**ACTIVITY**: The expected output is exactly the lines below, starting at the line with "a negative integer" and ending at the line with "data thus are", both included; no other line belongs in it.

(Records contained in a dataset)
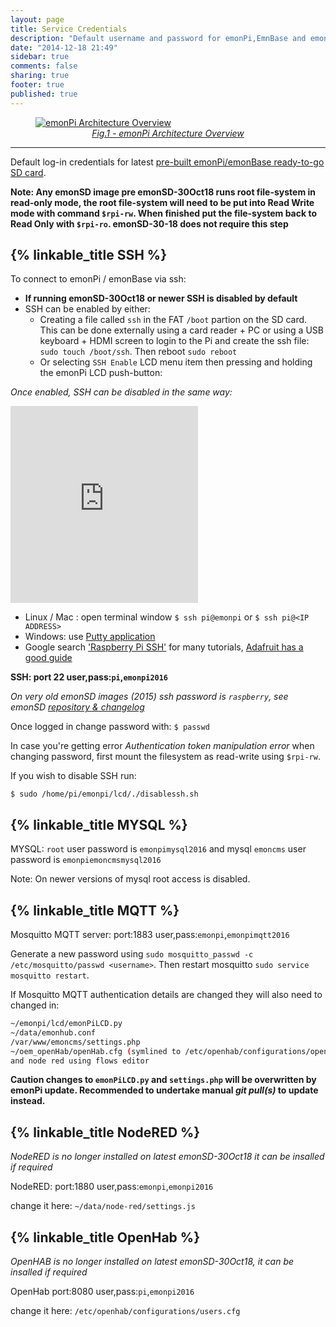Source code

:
 ```yaml
---
layout: page
title: Service Credentials
description: "Default username and password for emonPi,EmnBase and emonSD systems"
date: "2014-12-18 21:49"
sidebar: true
comments: false
sharing: true
footer: true
published: true
---
```


<figure><a href="https://github.com/openenergymonitor/emonpi/raw/master/docs/emonPi_System_Diagram.png">
<img src="https://github.com/openenergymonitor/emonpi/raw/master/docs/emonPi_System_Diagram.png" alt="emonPi Architecture Overview">
<figcaption style="text-align:center;"><i>Fig.1 - emonPi Architecture Overview</i></figcaption>
</a>
</figure>

***

Default log-in credentials for latest [pre-built emonPi/emonBase ready-to-go SD card](https://github.com/openenergymonitor/emonpi/wiki/emonSD-pre-built-SD-card-Download-&-Change-Log).

**Note: Any emonSD image pre emonSD-30Oct18 runs root file-system in read-only mode, the root file-system will need to be put into Read Write mode with command `$rpi-rw`. When finished put the file-system back to Read Only with `$rpi-ro`. emonSD-30-18 does not require this step**

## {% linkable_title SSH %}

To connect to emonPi / emonBase via ssh:


 - **If running emonSD-30Oct18 or newer SSH is disabled by default**
 - SSH can be enabled by either:
    - Creating a file called `ssh` in the FAT `/boot` partion on the SD card. This can be done externally using a card reader + PC or using a USB keyboard + HDMI screen to login to the Pi and create the ssh file: `sudo touch /boot/ssh`. Then reboot `sudo reboot`
    - Or selecting `SSH Enable` LCD menu item then pressing and holding the emonPi LCD push-button:

*Once enabled, SSH can be disabled in the same way:*

<div class='videoWrapper'>
<iframe width="300" height="315" src="https://www.youtube.com/embed/sFwFamB-ifU" frameborder="0" allowfullscreen></iframe>
</div>

 - Linux / Mac : open terminal window `$ ssh pi@emonpi` or `$ ssh pi@<IP ADDRESS>`
 - Windows: use [Putty application](http://www.chiark.greenend.org.uk/~sgtatham/putty/download.html)
 - Google search ['Raspberry Pi SSH'](http://lmgtfy.com/?q=raspberry+pi+ssh) for many tutorials, [Adafruit has a good guide](https://learn.adafruit.com/downloads/pdf/adafruits-raspberry-pi-lesson-6-using-ssh.pdf)

**SSH: port 22 user,pass:`pi`,`emonpi2016`**

*On very old emonSD images (2015) ssh password is `raspberry`, see emonSD [repository & changelog](https://github.com/openenergymonitor/emonpi/wiki/emonSD-pre-built-SD-card-Download-&-Change-Log)*

Once logged in change password with: `$ passwd`

In case you're getting error _Authentication token manipulation error_ when changing password, first mount the filesystem as read-write using `$rpi-rw`.

If you wish to disable SSH run:

`$ sudo /home/pi/emonpi/lcd/./disablessh.sh`


## {% linkable_title MYSQL %}

MYSQL: `root` user password is `emonpimysql2016` and mysql `emoncms` user password is `emonpiemoncmsmysql2016`

Note: On newer versions of mysql root access is disabled.


## {% linkable_title MQTT %}

Mosquitto MQTT server: port:1883 user,pass:`emonpi`,`emonpimqtt2016`

Generate a new password using `sudo mosquitto_passwd -c /etc/mosquitto/passwd <username>`. Then restart mosquitto `sudo service mosquitto restart`.

If Mosquitto MQTT authentication details are changed they will also need to changed in:

```bash
~/emonpi/lcd/emonPiLCD.py
~/data/emonhub.conf
/var/www/emoncms/settings.php
~/oem_openHab/openHab.cfg (symlined to /etc/openhab/configurations/openhab.cfg)
and node red using flows editor
```

**Caution changes to `emonPiLCD.py` and `settings.php` will be overwritten by emonPi update. Recommended to undertake manual *git pull(s)* to update instead.**

## {% linkable_title NodeRED %}

*NodeRED is no longer installed on latest emonSD-30Oct18 it can be insalled if required*

NodeRED: port:1880 user,pass:`emonpi`,`emonpi2016`

change it here:  `~/data/node-red/settings.js`


## {% linkable_title OpenHab %}

*OpenHAB is no longer installed on latest emonSD-30Oct18, it can be insalled if required*

OpenHab port:8080 user,pass:`pi`,`emonpi2016`

change it here: `/etc/openhab/configurations/users.cfg`

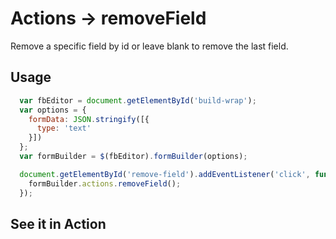 # Actions -> removeField
Remove a specific field by id or leave blank to remove the last field.

## Usage
```javascript
  var fbEditor = document.getElementById('build-wrap');
  var options = {
    formData: JSON.stringify([{
      type: 'text'
    }])
  };
  var formBuilder = $(fbEditor).formBuilder(options);

  document.getElementById('remove-field').addEventListener('click', function() {
    formBuilder.actions.removeField();
  });
```
## See it in Action
<p data-height="525" data-theme-id="22927" data-embed-version="2" data-slug-hash="ozybgr" data-default-tab="result" data-user="sudharshan" class="codepen"></p>
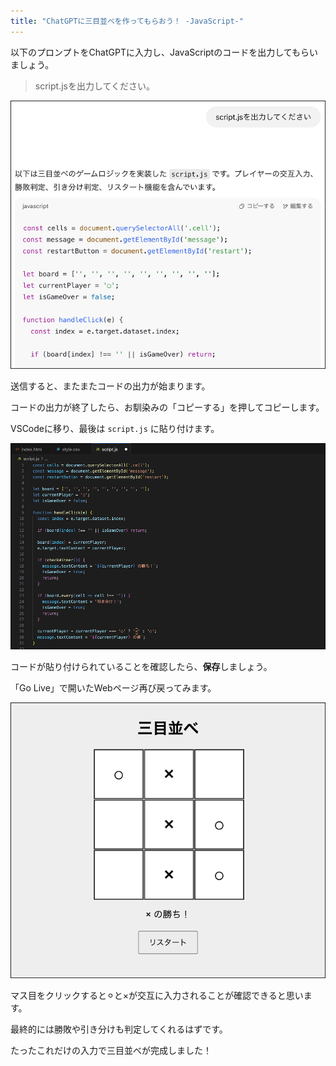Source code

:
 ```yaml
---
title: "ChatGPTに三目並べを作ってもらおう！ -JavaScript-"
---
```


以下のプロンプトをChatGPTに入力し、JavaScriptのコードを出力してもらいましょう。

>script.jsを出力してください。

![](/images/nagoya2025/chatgpt-js-sanmoku.png)

送信すると、またまたコードの出力が始まります。

コードの出力が終了したら、お馴染みの「コピーする」を押してコピーします。

VSCodeに移り、最後は `script.js` に貼り付けます。

![](/images/nagoya2025/vscode-js-sanmoku-1.png)

コードが貼り付けられていることを確認したら、**保存**しましょう。

「Go Live」で開いたWebページ再び戻ってみます。

![](/images/nagoya2025/vscode-golive-test-sanmoku-3.png)

マス目をクリックすると⚪︎と×が交互に入力されることが確認できると思います。

最終的には勝敗や引き分けも判定してくれるはずです。

たったこれだけの入力で三目並べが完成しました！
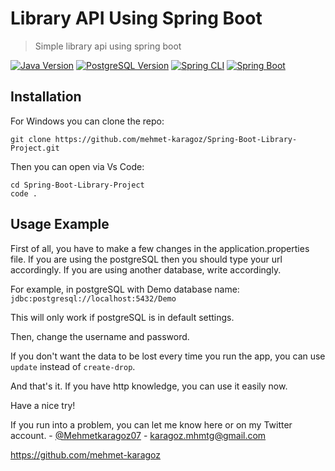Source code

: # Library API Using Spring Boot
> Simple library api using spring boot

[![Java Version](https://img.shields.io/badge/java-v16-red)](https://www.java.com/tr/)
[![PostgreSQL Version](https://img.shields.io/badge/postgreSQL-v13-yellow)](https://www.postgresql.org)
[![Spring CLI](https://img.shields.io/badge/spring%20CLI-v2.3.11-blue)](https://docs.spring.io/spring-boot/docs/current/reference/html/cli.html)
[![Spring Boot](https://img.shields.io/badge/spring%20boot-v2.5.0-lightgrey)](https://spring.io/projects/spring-boot)

## Installation

For Windows you can clone the repo:
```
git clone https://github.com/mehmet-karagoz/Spring-Boot-Library-Project.git
```
Then you can open via Vs Code:
```
cd Spring-Boot-Library-Project
code .
```

## Usage Example

First of all, you have to make a few changes in the application.properties file.
If you are using the postgreSQL then you should type your url accordingly. If you are using another database, write accordingly.

For example, in postgreSQL with Demo database name:
`jdbc:postgresql://localhost:5432/Demo`

This will only work if postgreSQL is in default settings.

Then, change the username and password.

If you don't want the data to be lost every time you run the app, you can use `update` instead of `create-drop`.

And that's it. If you have http knowledge, you can use it easily now.

Have a nice try!

If you run into a problem, you can let me know here or on my Twitter account. - [@Mehmetkaragoz07](https://twitter.com/Mehmetkaragoz07) - karagoz.mhmtg@gmail.com

https://github.com/mehmet-karagoz

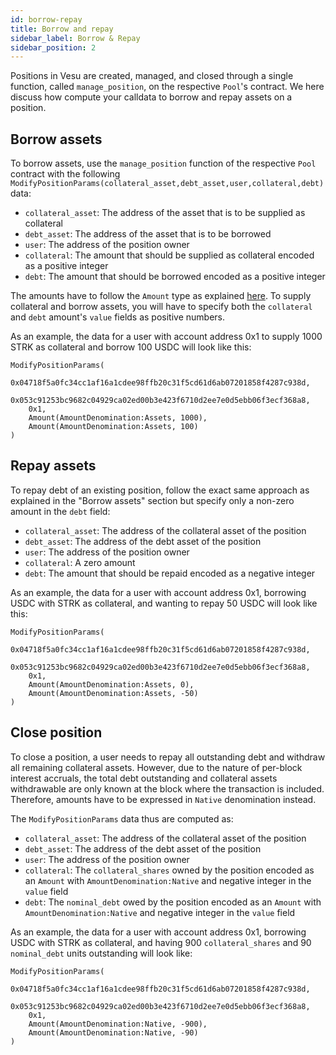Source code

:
 ```yaml
---
id: borrow-repay
title: Borrow and repay
sidebar_label: Borrow & Repay
sidebar_position: 2
---
```


Positions in Vesu are created, managed, and closed through a single function, called `manage_position`, on the respective `Pool`'s contract. We here discuss how compute your calldata to borrow and repay assets on a position.

## Borrow assets

To borrow assets, use the `manage_position` function of the respective `Pool` contract with the following `ModifyPositionParams(collateral_asset,debt_asset,user,collateral,debt)` data:

- `collateral_asset`: The address of the asset that is to be supplied as collateral
- `debt_asset`: The address of the asset that is to be borrowed
- `user`: The address of the position owner
- `collateral`: The amount that should be supplied as collateral encoded as a positive integer
- `debt`: The amount that should be borrowed encoded as a positive integer

The amounts have to follow the `Amount` type as explained [here](/docs/developers/core/pool#amount--amountdenomination). To supply collateral and borrow assets, you will have to specify both the `collateral` and `debt` amount's `value` fields as positive numbers. 

As an example, the data for a user with account address 0x1 to supply 1000 STRK as collateral and borrow 100 USDC will look like this:

```
ModifyPositionParams(
    0x04718f5a0fc34cc1af16a1cdee98ffb20c31f5cd61d6ab07201858f4287c938d,
    0x053c91253bc9682c04929ca02ed00b3e423f6710d2ee7e0d5ebb06f3ecf368a8,
    0x1,
    Amount(AmountDenomination:Assets, 1000),
    Amount(AmountDenomination:Assets, 100)
)
```

## Repay assets

To repay debt of an existing position, follow the exact same approach as explained in the "Borrow assets" section but specify only a non-zero amount in the `debt` field:

- `collateral_asset`: The address of the collateral asset of the position
- `debt_asset`: The address of the debt asset of the position
- `user`: The address of the position owner
- `collateral`: A zero amount
- `debt`: The amount that should be repaid encoded as a negative integer

As an example, the data for a user with account address 0x1, borrowing USDC with STRK as collateral, and wanting to repay 50 USDC will look like this:

```
ModifyPositionParams(
    0x04718f5a0fc34cc1af16a1cdee98ffb20c31f5cd61d6ab07201858f4287c938d,
    0x053c91253bc9682c04929ca02ed00b3e423f6710d2ee7e0d5ebb06f3ecf368a8,
    0x1,
    Amount(AmountDenomination:Assets, 0),
    Amount(AmountDenomination:Assets, -50)
)
```

## Close position

To close a position, a user needs to repay all outstanding debt and withdraw all remaining collateral assets. However, due to the nature of per-block interest accruals, the total debt outstanding and collateral assets withdrawable are only known at the block where the transaction is included. Therefore, amounts have to be expressed in `Native` denomination instead.

The `ModifyPositionParams` data thus are computed as:

- `collateral_asset`: The address of the collateral asset of the position
- `debt_asset`: The address of the debt asset of the position
- `user`: The address of the position owner
- `collateral`: The `collateral_shares` owned by the position encoded as an `Amount` with `AmountDenomination:Native` and negative integer in the `value` field
- `debt`: The `nominal_debt` owed by the position encoded as an `Amount` with `AmountDenomination:Native` and negative integer in the `value` field

As an example, the data for a user with account address 0x1, borrowing USDC with STRK as collateral, and having 900 `collateral_shares` and 90 `nominal_debt` units outstanding will look like:

```
ModifyPositionParams(
    0x04718f5a0fc34cc1af16a1cdee98ffb20c31f5cd61d6ab07201858f4287c938d,
    0x053c91253bc9682c04929ca02ed00b3e423f6710d2ee7e0d5ebb06f3ecf368a8,
    0x1,
    Amount(AmountDenomination:Native, -900),
    Amount(AmountDenomination:Native, -90)
)
```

**RESPONSE TO THE EXERCISE**:
- `debt`: The amount that should be repaid encoded as a negative integer

As an example, the data for a user with account address 0x1, borrowing USDC with STRK as collateral, and wanting to repay 50 USDC will look like this:

```
ModifyPositionParams(
    0x04718f5a0fc34cc1af16a1cdee98ffb20c31f5cd61d6ab07201858f4287c938d,
    0x053c91253bc9682c04929ca02ed00b3e423f6710d2ee7e0d5ebb06f3ecf368a8,
    0x1,
    Amount(AmountDenomination:Assets, 0),
    Amount(AmountDenomination:Assets, -50)
)
```

## Close position

To close a position, a user needs to repay all outstanding debt and withdraw all remaining collateral assets. However, due to the nature of per-block interest accruals, the total debt outstanding and collateral assets withdrawable are only known at the block where the transaction is included. Therefore, amounts have to be expressed in `Native` denomination instead.

The `ModifyPositionParams` data thus are computed as:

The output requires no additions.